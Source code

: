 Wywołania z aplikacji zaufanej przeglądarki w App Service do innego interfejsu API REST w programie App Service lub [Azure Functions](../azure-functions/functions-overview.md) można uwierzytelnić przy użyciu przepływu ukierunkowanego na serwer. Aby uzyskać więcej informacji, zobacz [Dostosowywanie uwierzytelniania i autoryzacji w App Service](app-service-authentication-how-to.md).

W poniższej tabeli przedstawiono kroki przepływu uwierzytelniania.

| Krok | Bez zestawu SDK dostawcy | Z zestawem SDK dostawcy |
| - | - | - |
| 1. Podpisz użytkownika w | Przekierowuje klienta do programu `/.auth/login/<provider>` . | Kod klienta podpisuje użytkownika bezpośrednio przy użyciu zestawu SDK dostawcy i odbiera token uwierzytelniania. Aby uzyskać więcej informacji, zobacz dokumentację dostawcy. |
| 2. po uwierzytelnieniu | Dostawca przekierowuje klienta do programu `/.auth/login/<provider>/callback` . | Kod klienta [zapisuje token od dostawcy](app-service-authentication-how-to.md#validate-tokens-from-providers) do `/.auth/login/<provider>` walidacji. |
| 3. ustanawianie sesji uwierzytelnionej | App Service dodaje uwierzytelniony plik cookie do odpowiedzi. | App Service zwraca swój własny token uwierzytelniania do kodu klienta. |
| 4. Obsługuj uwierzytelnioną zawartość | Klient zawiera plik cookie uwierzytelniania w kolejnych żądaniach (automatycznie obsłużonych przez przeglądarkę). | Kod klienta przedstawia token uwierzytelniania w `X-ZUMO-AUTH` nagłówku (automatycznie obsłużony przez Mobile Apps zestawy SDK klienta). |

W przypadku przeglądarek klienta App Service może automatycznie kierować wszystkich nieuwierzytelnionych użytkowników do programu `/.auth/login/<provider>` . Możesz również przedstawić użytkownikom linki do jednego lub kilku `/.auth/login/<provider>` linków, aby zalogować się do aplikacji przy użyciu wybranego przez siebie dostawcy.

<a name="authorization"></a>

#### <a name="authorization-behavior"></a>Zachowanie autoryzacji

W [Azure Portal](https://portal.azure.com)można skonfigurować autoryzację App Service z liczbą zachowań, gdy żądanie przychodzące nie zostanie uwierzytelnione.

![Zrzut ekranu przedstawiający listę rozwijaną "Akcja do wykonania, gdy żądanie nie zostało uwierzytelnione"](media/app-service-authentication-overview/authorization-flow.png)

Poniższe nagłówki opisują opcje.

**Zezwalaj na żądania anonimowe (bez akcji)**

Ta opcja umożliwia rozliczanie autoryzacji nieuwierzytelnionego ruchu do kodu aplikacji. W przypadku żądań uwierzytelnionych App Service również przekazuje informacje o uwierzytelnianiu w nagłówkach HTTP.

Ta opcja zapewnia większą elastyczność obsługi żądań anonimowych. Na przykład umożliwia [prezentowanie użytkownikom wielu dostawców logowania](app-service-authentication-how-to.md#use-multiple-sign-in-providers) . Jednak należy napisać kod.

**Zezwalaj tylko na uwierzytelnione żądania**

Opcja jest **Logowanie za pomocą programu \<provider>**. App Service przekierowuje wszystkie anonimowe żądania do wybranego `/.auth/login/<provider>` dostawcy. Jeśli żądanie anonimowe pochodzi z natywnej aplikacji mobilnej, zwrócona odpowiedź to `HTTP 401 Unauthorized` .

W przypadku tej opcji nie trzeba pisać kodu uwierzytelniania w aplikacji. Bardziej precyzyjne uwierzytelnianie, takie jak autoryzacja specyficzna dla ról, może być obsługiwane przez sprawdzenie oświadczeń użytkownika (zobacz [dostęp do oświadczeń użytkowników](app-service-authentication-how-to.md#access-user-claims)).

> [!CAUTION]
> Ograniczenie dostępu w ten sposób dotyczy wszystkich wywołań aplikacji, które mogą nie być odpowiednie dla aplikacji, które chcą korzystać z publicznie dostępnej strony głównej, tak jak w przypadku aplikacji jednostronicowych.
_ _ _ _
**WHAT TO DO**
Keeping each word as it stands, transcribe every entry.

**PROBLEM SOLUTION**
Source code

: Wywołania z aplikacji zaufanej przeglądarki w App Service do innego interfejsu API REST w programie App Service lub [Azure Functions](../azure-functions/functions-overview.md) można uwierzytelnić przy użyciu przepływu ukierunkowanego na serwer. Aby uzyskać więcej informacji, zobacz [Dostosowywanie uwierzytelniania i autoryzacji w App Service](app-service-authentication-how-to.md).

W poniższej tabeli przedstawiono kroki przepływu uwierzytelniania.

| Krok | Bez zestawu SDK dostawcy | Z zestawem SDK dostawcy |
| - | - | - |
| 1. Podpisz użytkownika w | Przekierowuje klienta do programu `/.auth/login/<provider>` . | Kod klienta podpisuje użytkownika bezpośrednio przy użyciu zestawu SDK dostawcy i odbiera token uwierzytelniania. Aby uzyskać więcej informacji, zobacz dokumentację dostawcy. |
| 2. po uwierzytelnieniu | Dostawca przekierowuje klienta do programu `/.auth/login/<provider>/callback` . | Kod klienta [zapisuje token od dostawcy](app-service-authentication-how-to.md#validate-tokens-from-providers) do `/.auth/login/<provider>` walidacji. |
| 3. ustanawianie sesji uwierzytelnionej | App Service dodaje uwierzytelniony plik cookie do odpowiedzi. | App Service zwraca swój własny token uwierzytelniania do kodu klienta. |
| 4. Obsługuj uwierzytelnioną zawartość | Klient zawiera plik cookie uwierzytelniania w kolejnych żądaniach (automatycznie obsłużonych przez przeglądarkę). | Kod klienta przedstawia token uwierzytelniania w `X-ZUMO-AUTH` nagłówku (automatycznie obsłużony przez Mobile Apps zestawy SDK klienta). |

W przypadku przeglądarek klienta App Service może automatycznie kierować wszystkich nieuwierzytelnionych użytkowników do programu `/.auth/login/<provider>` . Możesz również przedstawić użytkownikom linki do jednego lub kilku `/.auth/login/<provider>` linków, aby zalogować się do aplikacji przy użyciu wybranego przez siebie dostawcy.

<a name="authorization"></a>

#### <a name="authorization-behavior"></a>Zachowanie autoryzacji

W [Azure Portal](https://portal.azure.com)można skonfigurować autoryzację App Service z liczbą zachowań, gdy żądanie przychodzące nie zostanie uwierzytelnione.

![Zrzut ekranu przedstawiający listę rozwijaną "Akcja do wykonania, gdy żądanie nie zostało uwierzytelnione"](media/app-service-authentication-overview/authorization-flow.png)

Poniższe nagłówki opisują opcje.

**Zezwalaj na żądania anonimowe (bez akcji)**

Ta opcja umożliwia rozliczanie autoryzacji nieuwierzytelnionego ruchu do kodu aplikacji. W przypadku żądań uwierzytelnionych App Service również przekazuje informacje o uwierzytelnianiu w nagłówkach HTTP.

Ta opcja zapewnia większą elastyczność obsługi żądań anonimowych. Na przykład umożliwia [prezentowanie użytkownikom wielu dostawców logowania](app-service-authentication-how-to.md#use-multiple-sign-in-providers) . Jednak należy napisać kod.

**Zezwalaj tylko na uwierzytelnione żądania**

Opcja jest **Logowanie za pomocą programu \<provider>**. App Service przekierowuje wszystkie anonimowe żądania do wybranego `/.auth/login/<provider>` dostawcy. Jeśli żądanie anonimowe pochodzi z natywnej aplikacji mobilnej, zwrócona odpowiedź to `HTTP 401 Unauthorized` .

W przypadku tej opcji nie trzeba pisać kodu uwierzytelniania w aplikacji. Bardziej precyzyjne uwierzytelnianie, takie jak autoryzacja specyficzna dla ról, może być obsługiwane przez sprawdzenie oświadczeń użytkownika (zobacz [dostęp do oświadczeń użytkowników](app-service-authentication-how-to.md#access-user-claims)).

> [!CAUTION]
> Ograniczenie dostępu w ten sposób dotyczy wszystkich wywołań aplikacji, które mogą nie być odpowiednie dla aplikacji, które chcą korzystać z publicznie dostępnej strony głównej, tak jak w przypadku aplikacji jednostronicowych.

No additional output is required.